Problem description -
Look through the data below for the line with "and only if", and transcribe it exactly together with each line after it up to and including the line with "and $\epsilon'=+$. By". Give nothing else.

Records from a dataset -
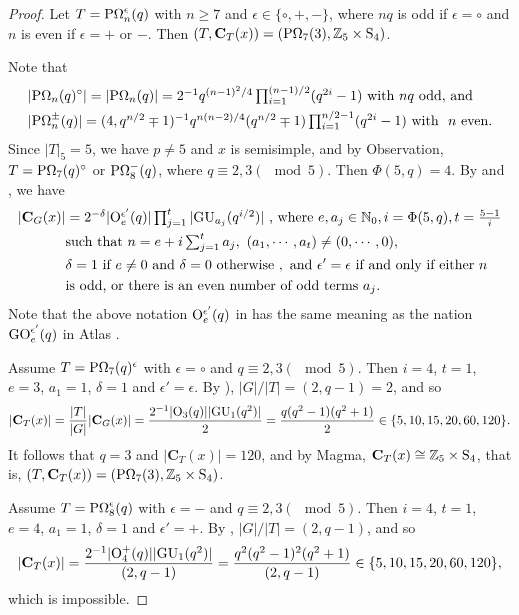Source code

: \documentclass[12pt,reqno]{amsart}
\def\C{\mathbf{C}}   \newcommand\Cay{\mathrm{Cay}}   \newcommand\Cos{\mathrm{Cos}} \newcommand{\CGammaSp}{\mathrm{C\Gamma Sp}}
\numberwithin {equation} {section}
\begin{document}
\begin{proof}
\smallskip

 Let $T=\mathrm{P\Omega}^{\epsilon}_n(q)$ with $n \geq 7$ and $\epsilon \in \{ \circ,+,-\}$, where $nq$ is odd if $\epsilon=\circ$ and $n$ is even if $\epsilon=+$ or $-$. Then  $(T,\C_T(x))=(\POmega_7(3),\ZZ_5 \times\Sy_4)$. \label{PO7}

Note that
\[
\begin{split}
&|\mathrm{P\Omega}_{n}(q)^\circ|=|\mathrm{P\Omega}_{n}(q)|=\textstyle{2^{-1}q^{ (n-1)^2/4}\prod_{i=1}^{(n-1)/2} (q^{2i}-1)} \text{~with~} nq \text{~odd,~and} \\
&|\mathrm{P\Omega}_{n}^{\pm}(q)| =\textstyle{(4,q^{n/2} \mp 1)^{-1}q^{n(n-2)/4}(q^{n/2} \mp 1)\prod_{i=1}^{n/2-1}(q^{2i}-1)} \text{~with ~} n \text{~even}.
\end{split}
 \]
 Since $|T|_5=5$, we have  $p \neq 5$ and $x$ is semisimple, and by Observation, $T=\mathrm{P\Omega}_7(q)^\circ$ or $\mathrm{P\Omega}_8^{-}(q)$, where  $q \equiv 2,3(\mod 5)$.   Then $\Phi(5,q)=4$. By \cite[Table B.12]{B-G} and \cite[Proposition 3.5.4 (ii)]{B-G}, we have
 \begin{equation}\label{eq:po}
 \begin{split}
 \textstyle |\C_G(x)|&  =\textstyle{2^{-\delta} |\O^{\epsilon'}_e(q)|\prod_{j=1}^{t}|\GU_{a_j}(q^{i/2})|}  ~\text{,~where~} e,a_j \in \mathbb{N}_0, i=\Phi(5,q),   \textstyle{t=\frac{5-1}{i}}\\
  & \text{such~that~} \textstyle{n=e+i\sum_{j=1}^{t}a_j},\ (a_1,\cdots,a_t) \neq (0,\cdots,0), \\
  & \delta= 1 \text{~if~} e \neq 0  \text{~and~} \delta= 0 \text{~otherwise~}, \text{~and~}\epsilon' = \epsilon \text{~if and only if either~}  n   \\
  & \text{is~odd,} \text{~or~} \text{there~is~an~even~number~of~odd~terms~}a_j.\\
\end{split}
 \end{equation}
Note that the above notation $\mathrm{O}^{\epsilon'}_e(q)$ in \cite[Section 2.5]{B-G} has the same meaning as the nation $\mathrm{GO}^{\epsilon'}_e(q)$ in Atlas \cite[Chapter 2: Section 4]{Atlas}.

Assume $T=\mathrm{P\Omega}_7(q)^\epsilon$ with $\epsilon=\circ$ and $q \equiv 2,3(\mod 5)$. Then $i=4$, $t=1$, $e=3$, $a_1=1$, $\delta=1$ and $\epsilon'=\epsilon$. By \cite[Theorem 2.5.12 (c)]{CFSG}),  $|G|/|T|=(2,q-1)=2$, and so
\[ |\C_T(x)|=\frac{|T|}{|G|}|\C_G(x)|=\frac{2^{-1}|\O_3(q)||\GU_1(q^2)|}{2}=\frac{q(q^2-1)(q^2+1)}{2} \in \{5,10,15,20,60,120 \}.\]
It follows that $q=3$ and $|\C_T(x)|=120$, and by {\sc Magma}, $\C_T(x) \cong \ZZ_5 \times\Sy_4$, that is, $(T,\C_T(x))=(\POmega_7(3),\ZZ_5 \times\Sy_4)$.

Assume $T=\mathrm{P\Omega}_8^{\epsilon}(q)$ with $\epsilon=-$ and $q \equiv 2,3(\mod 5)$. Then  $i=4$, $t=1$,
$e=4$, $a_1=1$, $\delta=1$ and $\epsilon'=+$. By \cite[Theorem 2.5.12 (c)]{CFSG}, $|G|/|T|=(2,q-1)$, and so
\[ |\C_T(x)|=\frac{2^{-1}|\O_4^{+}(q)||\GU_1(q^2)|}{(2,q-1)}=\frac{q^2(q^2-1)^2(q^2+1)}{(2,q-1)}\in \{5,10,15,20,60,120 \},\]
which is impossible.
\end{proof}
\end{document}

Result for this exercise -
  & \delta= 1 \text{~if~} e \neq 0  \text{~and~} \delta= 0 \text{~otherwise~}, \text{~and~}\epsilon' = \epsilon \text{~if and only if either~}  n   \\
  & \text{is~odd,} \text{~or~} \text{there~is~an~even~number~of~odd~terms~}a_j.\\
\end{split}
 \end{equation}
Note that the above notation $\mathrm{O}^{\epsilon'}_e(q)$ in \cite[Section 2.5]{B-G} has the same meaning as the nation $\mathrm{GO}^{\epsilon'}_e(q)$ in Atlas \cite[Chapter 2: Section 4]{Atlas}.

Assume $T=\mathrm{P\Omega}_7(q)^\epsilon$ with $\epsilon=\circ$ and $q \equiv 2,3(\mod 5)$. Then $i=4$, $t=1$, $e=3$, $a_1=1$, $\delta=1$ and $\epsilon'=\epsilon$. By \cite[Theorem 2.5.12 (c)]{CFSG}),  $|G|/|T|=(2,q-1)=2$, and so
\[ |\C_T(x)|=\frac{|T|}{|G|}|\C_G(x)|=\frac{2^{-1}|\O_3(q)||\GU_1(q^2)|}{2}=\frac{q(q^2-1)(q^2+1)}{2} \in \{5,10,15,20,60,120 \}.\]
It follows that $q=3$ and $|\C_T(x)|=120$, and by {\sc Magma}, $\C_T(x) \cong \ZZ_5 \times\Sy_4$, that is, $(T,\C_T(x))=(\POmega_7(3),\ZZ_5 \times\Sy_4)$.

Assume $T=\mathrm{P\Omega}_8^{\epsilon}(q)$ with $\epsilon=-$ and $q \equiv 2,3(\mod 5)$. Then  $i=4$, $t=1$,
$e=4$, $a_1=1$, $\delta=1$ and $\epsilon'=+$. By \cite[Theorem 2.5.12 (c)]{CFSG}, $|G|/|T|=(2,q-1)$, and so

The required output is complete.